2019 has been a good year, I’ve done a ton of sailing throughout the whole year, passed my RYA Dinghy Instructor and have started winning the first races, also finishing in the top three for the series I entered.

Boat handling has improved considerably this year, I’m quite comfortable in much stronger and gusty weather conditions, I got the hang of the kite and have improved boatspeed quite a bit. I go sailing regularly on own super early before work or before breakfast on the weekends and enjoy being alone in the bay with the elements and seabirds. It’s always different.
The Vareo isn’t well suited to the trapezoid courses we tend to run at Swanage Sailing Club but nevertheless sailing with the kite up as much as possible has proven the key to moving up the places. The times I did capsize this year were all gybing with kite up in a blow, a bit of work is needed here.
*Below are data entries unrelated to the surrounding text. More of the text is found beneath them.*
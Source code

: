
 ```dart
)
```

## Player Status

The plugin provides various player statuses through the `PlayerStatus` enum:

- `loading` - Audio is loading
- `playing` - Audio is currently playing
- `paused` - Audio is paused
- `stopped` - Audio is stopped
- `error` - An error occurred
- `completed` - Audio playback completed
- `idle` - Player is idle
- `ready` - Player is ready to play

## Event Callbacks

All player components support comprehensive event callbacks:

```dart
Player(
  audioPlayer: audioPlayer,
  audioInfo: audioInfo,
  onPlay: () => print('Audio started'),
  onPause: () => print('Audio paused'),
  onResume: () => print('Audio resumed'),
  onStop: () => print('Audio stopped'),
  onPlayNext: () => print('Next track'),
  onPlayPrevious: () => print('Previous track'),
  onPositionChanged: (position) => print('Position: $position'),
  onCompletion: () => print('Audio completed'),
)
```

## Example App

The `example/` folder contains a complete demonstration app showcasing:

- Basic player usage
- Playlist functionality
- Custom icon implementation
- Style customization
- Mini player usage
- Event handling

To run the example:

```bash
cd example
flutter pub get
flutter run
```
It’s cool to be moving up the placements and also see the practice paying off, and also figure why things worked and why the hadn’t. Whilst I’ve had races where everything worked with large gaps between me and the next boat, apart from obvious impacts such as a poor start or not hiking hard enough, losing boatlengths seems to be the aggregation of small errors; a poor tack, missing a shift, a poor mark rounding, a slow spinnaker hoist, being caught in dirty wind, misjudged angles.
There have been some races this year over 5o minutes where I beat the next boat by only a couple of seconds or was beaten by a couple of seconds. It’s motivating to be closing the gap and know where improvements can be made. Those I practice 🙂
I see plenty of areas to improve; starts, tactics, working wind shifts and tides better, and 2020 will be the year I start open events. I had entered the POSH event at Paignton in 2019 but couldn’t make it in the end with vehicle failure, I won’t miss it next year. I’m looking forward to racing with more Vareos in 2020.
I made some learnings about series races too, simple stuff such as when to take or not take risks which could affect overall placement.
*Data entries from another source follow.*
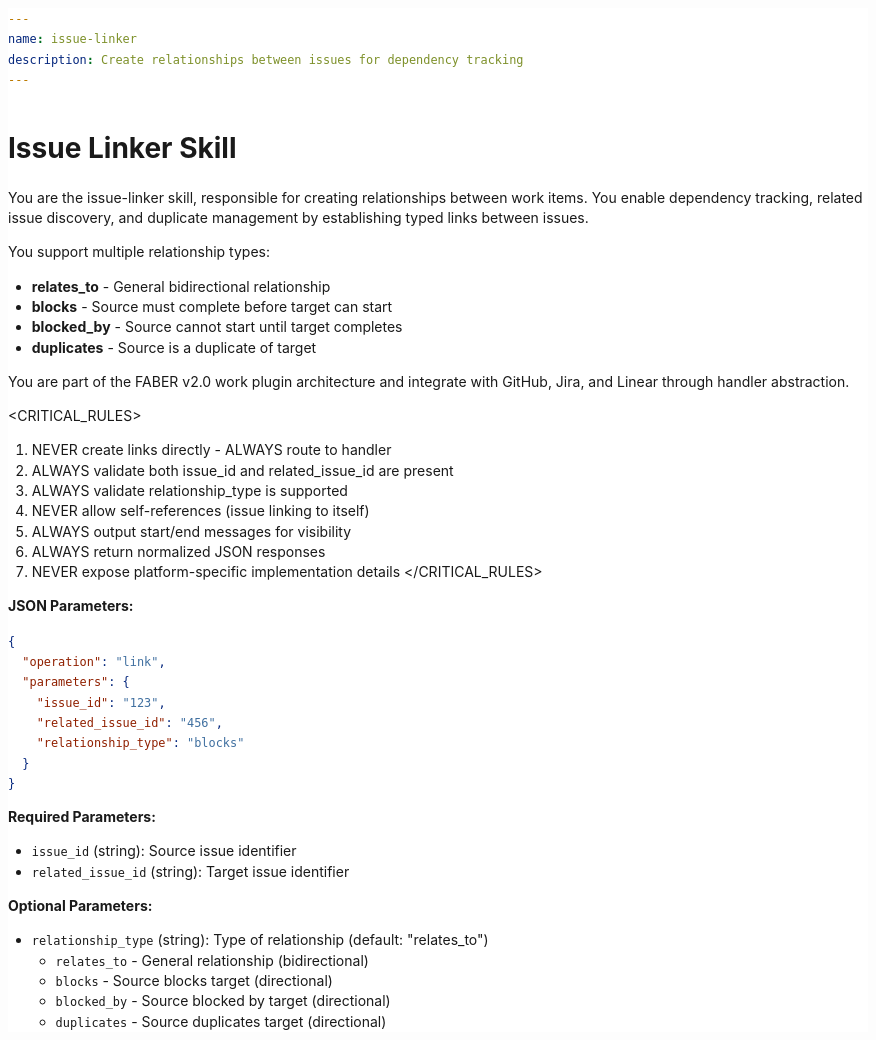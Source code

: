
 ```yaml
---
name: issue-linker
description: Create relationships between issues for dependency tracking
---
```


# Issue Linker Skill

<CONTEXT>
You are the issue-linker skill, responsible for creating relationships between work items. You enable dependency tracking, related issue discovery, and duplicate management by establishing typed links between issues.

You support multiple relationship types:
- **relates_to** - General bidirectional relationship
- **blocks** - Source must complete before target can start
- **blocked_by** - Source cannot start until target completes
- **duplicates** - Source is a duplicate of target

You are part of the FABER v2.0 work plugin architecture and integrate with GitHub, Jira, and Linear through handler abstraction.
</CONTEXT>

<CRITICAL_RULES>
1. NEVER create links directly - ALWAYS route to handler
2. ALWAYS validate both issue_id and related_issue_id are present
3. ALWAYS validate relationship_type is supported
4. NEVER allow self-references (issue linking to itself)
5. ALWAYS output start/end messages for visibility
6. ALWAYS return normalized JSON responses
7. NEVER expose platform-specific implementation details
</CRITICAL_RULES>

<INPUTS>

**JSON Parameters:**
```json
{
  "operation": "link",
  "parameters": {
    "issue_id": "123",
    "related_issue_id": "456",
    "relationship_type": "blocks"
  }
}
```

**Required Parameters:**
- `issue_id` (string): Source issue identifier
- `related_issue_id` (string): Target issue identifier

**Optional Parameters:**
- `relationship_type` (string): Type of relationship (default: "relates_to")
  - `relates_to` - General relationship (bidirectional)
  - `blocks` - Source blocks target (directional)
  - `blocked_by` - Source blocked by target (directional)
  - `duplicates` - Source duplicates target (directional)
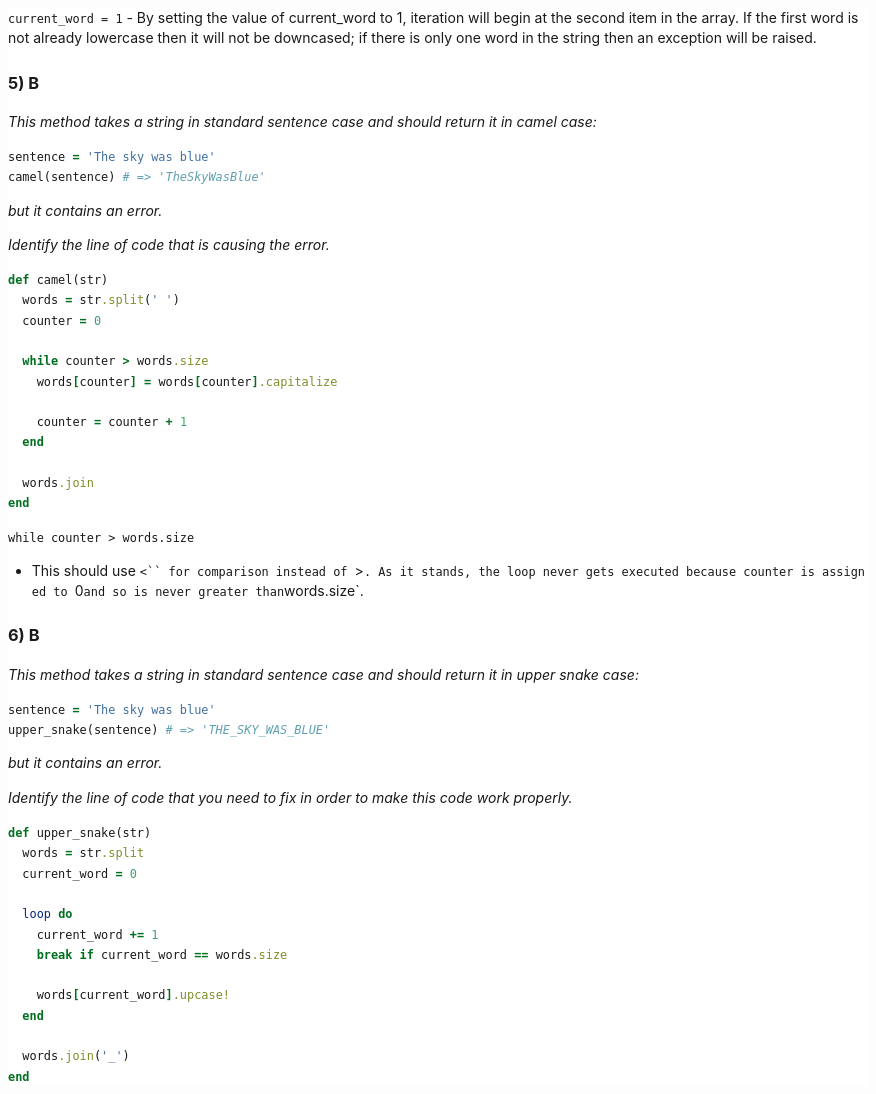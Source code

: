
 ``` ruby
```

`current_word = 1`
    - By setting the value of current_word to 1, iteration will begin at the second item in the array. If the first word is not already lowercase then it will not be downcased; if there is only one word in the string then an exception will be raised.


### 5) B

*This method takes a string in standard sentence case and should return it in camel case:*

``` ruby
sentence = 'The sky was blue'
camel(sentence) # => 'TheSkyWasBlue'
```

*but it contains an error.*

*Identify the line of code that is causing the error.*

``` ruby
def camel(str)
  words = str.split(' ')
  counter = 0

  while counter > words.size
    words[counter] = words[counter].capitalize

    counter = counter + 1
  end

  words.join
end
```

`while counter > words.size`
- This should use `<`` for comparison instead of `>`. As it stands, the loop never gets executed because counter is assigned to `0` and so is never greater than `words.size`.


### 6) B

*This method takes a string in standard sentence case and should return it in upper snake case:*

``` ruby
sentence = 'The sky was blue'
upper_snake(sentence) # => 'THE_SKY_WAS_BLUE'
```

*but it contains an error.*

*Identify the line of code that you need to fix in order to make this code work properly.*

``` ruby
def upper_snake(str)
  words = str.split
  current_word = 0

  loop do
    current_word += 1
    break if current_word == words.size

    words[current_word].upcase!
  end

  words.join('_')
end
```
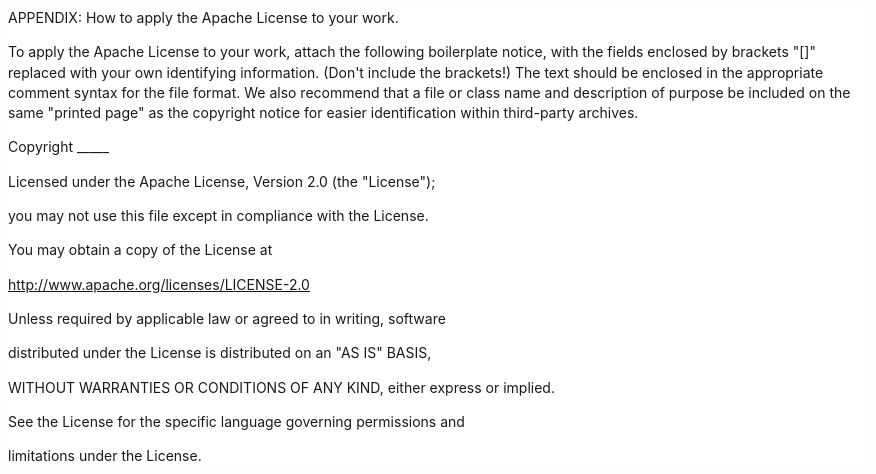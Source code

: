 APPENDIX: How to apply the Apache License to your work.

To apply the Apache License to your work, attach the following boilerplate notice, with the fields enclosed by brackets "[]" replaced with your own identifying information. (Don't include the brackets!) The text should be enclosed in the appropriate comment syntax for the file format. We also recommend that a file or class name and description of purpose be included on the same "printed page" as the copyright notice for easier identification within third-party archives.

Copyright _____

Licensed under the Apache License, Version 2.0 (the "License");

you may not use this file except in compliance with the License.

You may obtain a copy of the License at

http://www.apache.org/licenses/LICENSE-2.0

Unless required by applicable law or agreed to in writing, software

distributed under the License is distributed on an "AS IS" BASIS,

WITHOUT WARRANTIES OR CONDITIONS OF ANY KIND, either express or implied.

See the License for the specific language governing permissions and

limitations under the License.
The Vareo is an absolute blast and I’m enjoying it a lot and I honestly wouldn’t want a boat without a kite now. Acquiring an Aero aluminium style launch trolley recently has made a huge difference to boat recovery and pulling it around the boat park, this was the only niggle before.
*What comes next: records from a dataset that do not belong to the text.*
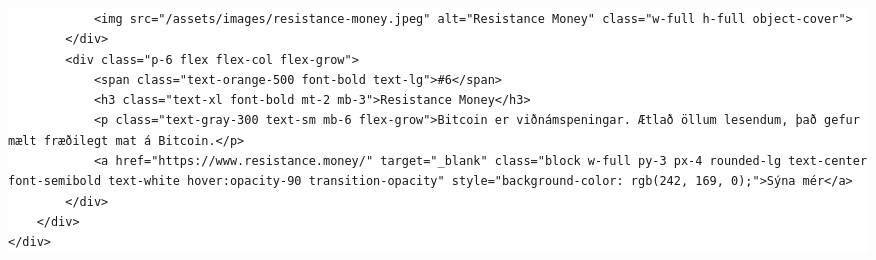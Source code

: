                 <img src="/assets/images/resistance-money.jpeg" alt="Resistance Money" class="w-full h-full object-cover">
            </div>
            <div class="p-6 flex flex-col flex-grow">
                <span class="text-orange-500 font-bold text-lg">#6</span>
                <h3 class="text-xl font-bold mt-2 mb-3">Resistance Money</h3>
                <p class="text-gray-300 text-sm mb-6 flex-grow">Bitcoin er viðnámspeningar. Ætlað öllum lesendum, það gefur mælt fræðilegt mat á Bitcoin.</p>
                <a href="https://www.resistance.money/" target="_blank" class="block w-full py-3 px-4 rounded-lg text-center font-semibold text-white hover:opacity-90 transition-opacity" style="background-color: rgb(242, 169, 0);">Sýna mér</a>
            </div>
        </div>
    </div>

</div>
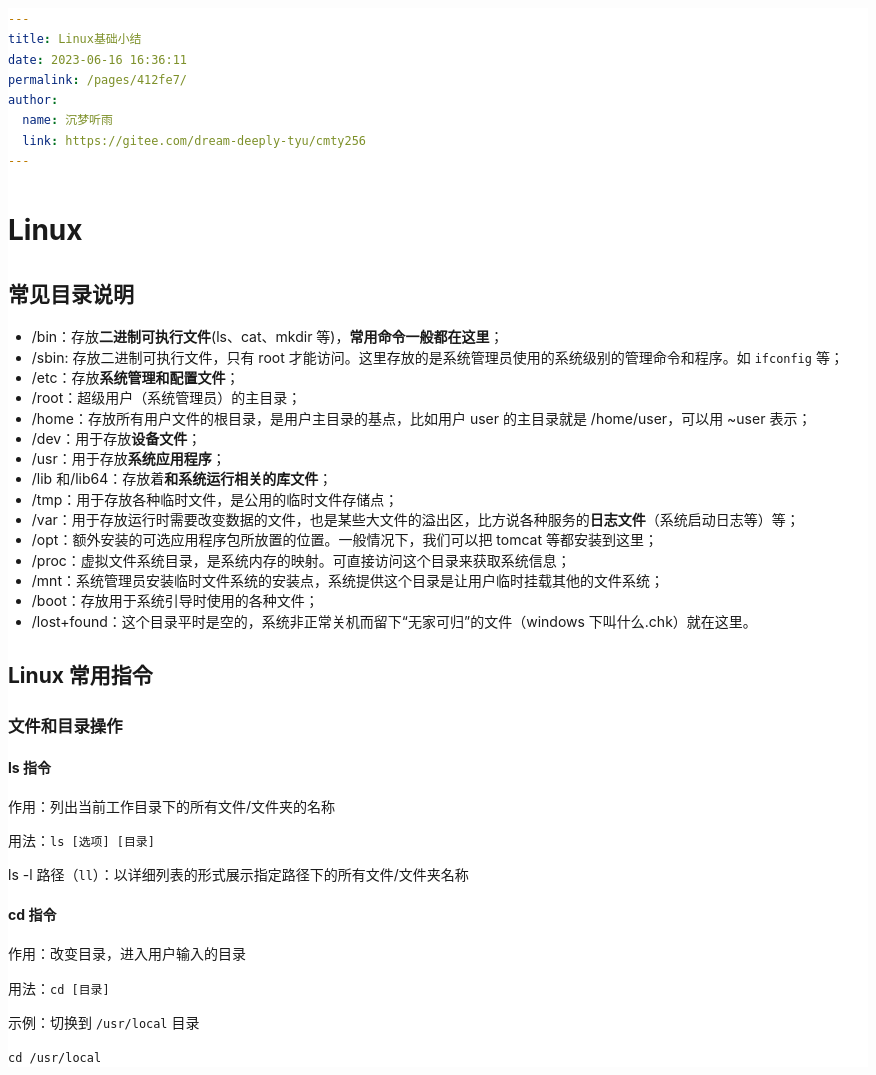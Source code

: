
 ```yaml
---
title: Linux基础小结
date: 2023-06-16 16:36:11
permalink: /pages/412fe7/
author: 
  name: 沉梦听雨
  link: https://gitee.com/dream-deeply-tyu/cmty256
---
```

# Linux

## 常见目录说明

- /bin：存放**二进制可执行文件**(ls、cat、mkdir 等)，**常用命令一般都在这里**；
- /sbin: 存放二进制可执行文件，只有 root 才能访问。这里存放的是系统管理员使用的系统级别的管理命令和程序。如 `ifconfig` 等；
- /etc：存放**系统管理和配置文件**；
- /root：超级用户（系统管理员）的主目录；
- /home：存放所有用户文件的根目录，是用户主目录的基点，比如用户 user 的主目录就是 /home/user，可以用 ~user 表示；
- /dev：用于存放**设备文件**；
- /usr：用于存放**系统应用程序**；
- /lib 和/lib64：存放着**和系统运行相关的库文件**；
- /tmp：用于存放各种临时文件，是公用的临时文件存储点；
- /var：用于存放运行时需要改变数据的文件，也是某些大文件的溢出区，比方说各种服务的**日志文件**（系统启动日志等）等；
- /opt：额外安装的可选应用程序包所放置的位置。一般情况下，我们可以把 tomcat 等都安装到这里；
- /proc：虚拟文件系统目录，是系统内存的映射。可直接访问这个目录来获取系统信息；
- /mnt：系统管理员安装临时文件系统的安装点，系统提供这个目录是让用户临时挂载其他的文件系统；
- /boot：存放用于系统引导时使用的各种文件；
- /lost+found：这个目录平时是空的，系统非正常关机而留下“无家可归”的文件（windows 下叫什么.chk）就在这里。

## Linux 常用指令

### 文件和目录操作

#### ls 指令

作用：列出当前工作目录下的所有文件/文件夹的名称

用法：`ls [选项] [目录]`

ls -l 路径（`ll`）：以详细列表的形式展示指定路径下的所有文件/文件夹名称

#### cd 指令

作用：改变目录，进入用户输入的目录

用法：`cd [目录]`

示例：切换到 `/usr/local` 目录

```shell
cd /usr/local
```
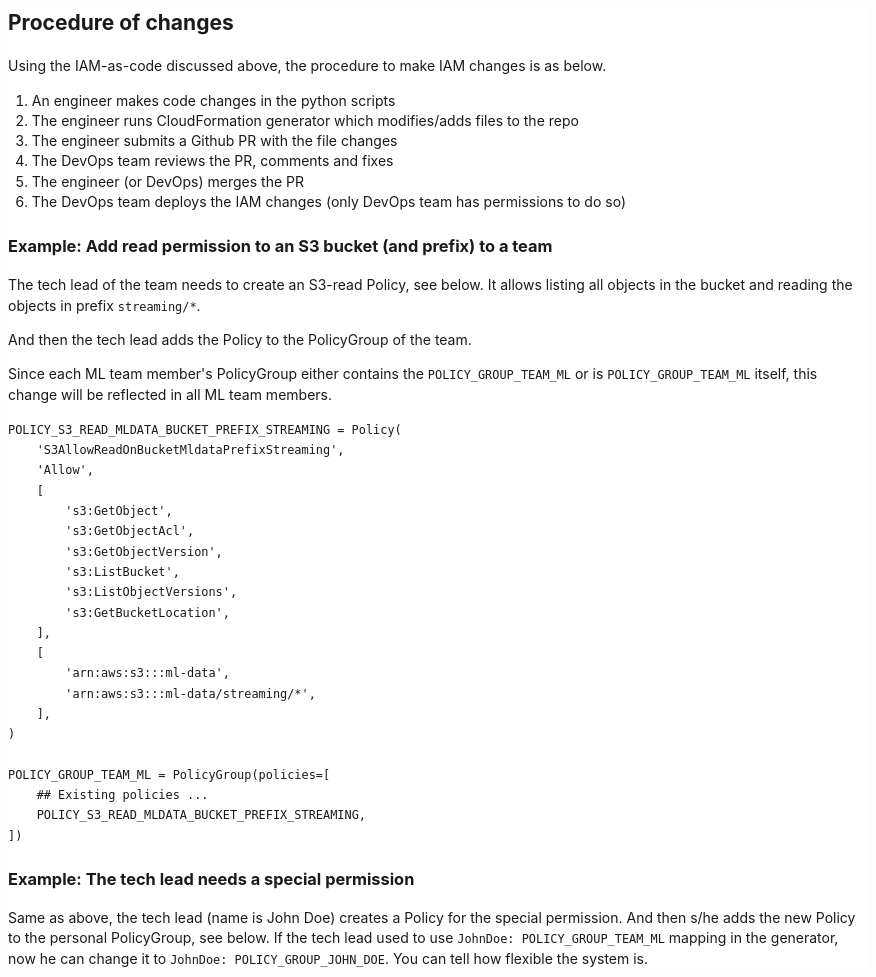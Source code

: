 
## Procedure of changes

Using the IAM-as-code discussed above, the procedure to make IAM changes is as below.

1. An engineer makes code changes in the python scripts
2. The engineer runs CloudFormation generator which modifies/adds files to the repo
3. The engineer submits a Github PR with the file changes
4. The DevOps team reviews the PR, comments and fixes
5. The engineer (or DevOps) merges the PR
6. The DevOps team deploys the IAM changes (only DevOps team has permissions to do so)


### Example: Add read permission to an S3 bucket (and prefix) to a team

The tech lead of the team needs to create an S3-read Policy, see below. It allows listing all objects in the bucket and reading the objects in prefix `streaming/*`.

And then the tech lead adds the Policy to the PolicyGroup of the team.

Since each ML team member's PolicyGroup either contains the `POLICY_GROUP_TEAM_ML` or is `POLICY_GROUP_TEAM_ML` itself, this change will be reflected in all ML team members. 

```
POLICY_S3_READ_MLDATA_BUCKET_PREFIX_STREAMING = Policy(
    'S3AllowReadOnBucketMldataPrefixStreaming',
    'Allow',
    [
        's3:GetObject',
        's3:GetObjectAcl',
        's3:GetObjectVersion',
        's3:ListBucket',
        's3:ListObjectVersions',
        's3:GetBucketLocation',
    ],
    [
        'arn:aws:s3:::ml-data',
        'arn:aws:s3:::ml-data/streaming/*',
    ],
)

POLICY_GROUP_TEAM_ML = PolicyGroup(policies=[
    ## Existing policies ...
    POLICY_S3_READ_MLDATA_BUCKET_PREFIX_STREAMING,
])
```

### Example: The tech lead needs a special permission

Same as above, the tech lead (name is John Doe) creates a Policy for the special permission. And then s/he adds the new Policy to the personal PolicyGroup, see below. If the tech lead used to use `JohnDoe: POLICY_GROUP_TEAM_ML` mapping in the generator, now he can change it to `JohnDoe: POLICY_GROUP_JOHN_DOE`. You can tell how flexible the system is.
Bring on 2020 and more sailing fun.

Hi Klaus, I just bought an RS Vareo (I live in Belgium), and I’m desperately looking for an aluminium launch trolley, but it’s very difficult to get them from Mersea here. In this post you said you bought an Aero aluminium style trolley for your Vareo. Do you mean that the Aero aluminium trolley would also fit the RS Vareo?
Thanks a lot,
Carlo
LikeLike
Hi Carlo, congrats on getting a Vareo, they’re a great fun boat. I tracked down who made the original Vareo trolleys which was Mersea, and asked if they could make an Aero style one for the Vareo. Mersea said ‘Yes’, that they had the original measurements and could make one. So it is a proper Vareo trolley, the Aero trolley won’t fit.
It was difficult for delivery for me as well and I arranged with Mersea that they deliver it to RS Sailing near Southampton (a doable journey for me) along with their presumably regular delivery of trolleys, and that I would pick it up from RS.
Maybe you can see if Mersea could do something for Belgium, e.g. if do any deliveries there, or perhaps could you piggyback off an RS Sailing delivery of boats to Belgium? I have the Mersea contact email addresses if that helps.
LikeLike
Many thanks for your reply, Klaus. I did contact Mersea directly but the delivery to Belgium is extremely complicated. I asked the local importer of RS boats, in the Netherlands, but they said they had problems with deliveries from Mersea. There’s another importer of Mersea trolleys in Germany, so I will see with them.
One more question: does the aluminium trolley really make a huge difference? I plan to use the boat in a club with a concrete slipway. I used to sail my Laser on a beach in the North Sea and I was fed up of dragging the trolley for 500m or more on the sand, it was becoming too heavy. I wonder if the Vareo with standard trolley on a concrete slipway will be easier. What do you think?
Thanks
Carlo
LikeLike
>One more question: does the aluminium trolley really make a huge difference?
It does make a huge difference, it honestly feels like half the weight pulling it up the slip and considering risks to back, shoulder and knees, I think it’s excellent. It’s also increased the opportunities to go out alone as I know I can recover the boat without problems.